Crude oil for June delivery rose $2.31, or 3.7 percent, to $64.86 a barrel in New York on speculation that US gasoline supplies won't be adequate to meet demand this summer because refiners are unexpectedly shutting units.
EnCana, Canada's largest natural-gas producer, added C$1.14 to C$67.89. Suncor Energy, the second-biggest oil-sands miner, gained C$2.67, or 2.9 percent, to C$94.87.
A gauge of energy shares climbed 1.6 percent today, the most among 10 industry groups. It's risen 9.9 percent this year.

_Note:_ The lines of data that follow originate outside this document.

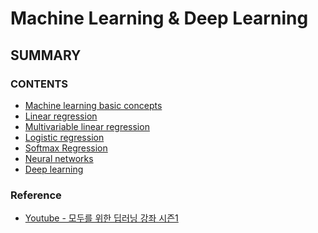 Machine Learning & Deep Learning
===================================
SUMMARY
------------------------------------

### CONTENTS
* [Machine learning basic concepts](https://github.com/SEUNGHYUN-PARK/TIL/blob/master/ML%26DL/%2301_Machine_Learning_Basic_Concepts.md)  
* [Linear regression](https://github.com/SEUNGHYUN-PARK/TIL/blob/master/ML%26DL/%2302_Linear_Regression.md)
* [Multivariable linear regression](https://github.com/SEUNGHYUN-PARK/TIL/blob/master/ML%26DL/%2304_Multivariable_Linear%26Logictic_Regression.md)
* [Logistic regression](https://github.com/SEUNGHYUN-PARK/TIL/blob/master/ML%26DL/%2303_Logistic_Regression.md)
* [Softmax Regression](https://github.com/SEUNGHYUN-PARK/TIL/blob/master/ML%26DL/%2305_Softmax_Regression.md)
* [Neural networks](https://github.com/SEUNGHYUN-PARK/TIL/blob/master/ML%26DL/%2305_Neural%20Networks.md)
* [Deep learning](https://github.com/SEUNGHYUN-PARK/TIL/blob/master/ML%26DL/%2306_Deep_Learning.md)


### Reference
* [Youtube - 모두를 위한 딥러닝 강좌 시즌1](https://www.youtube.com/watch?v=BS6O0zOGX4E&list=PLlMkM4tgfjnLSOjrEJN31gZATbcj_MpUm&index=1)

BCE gained 79 cents to C$37.88. Cerberus Capital Management LP is preparing a bid for BCE, raising the possibility of a three-way battle, the Globe and Mail said, citing people familiar with the matter. Canada Pension Plan Investment Board is leading a group that has said it is interested in bidding, and Ontario Teachers' Pension Plan has also said it may make an offer.
Telus gained C$1.18 to C$63.47 on lingering speculation Canada's number two phone company may team up with buyout firms to bid for BCE or become a take-over target itself. The company rejected offers to join at least two groups considering take-over bids for BCE, the Globe and Mail reported last month, citing unidentified people.
A measure of phone companies, up 1.1 percent today, has climbed 18 percent since March 28, the day before it emerged that BCE had been approached about a sale by US private-equity firm Kohlberg Kravis Roberts & Co.
Proposed take-overs of Canadian companies this year reached a value of $119 billion as of last week, up from $73.1 billion in the same period last year, according to Bloomberg data.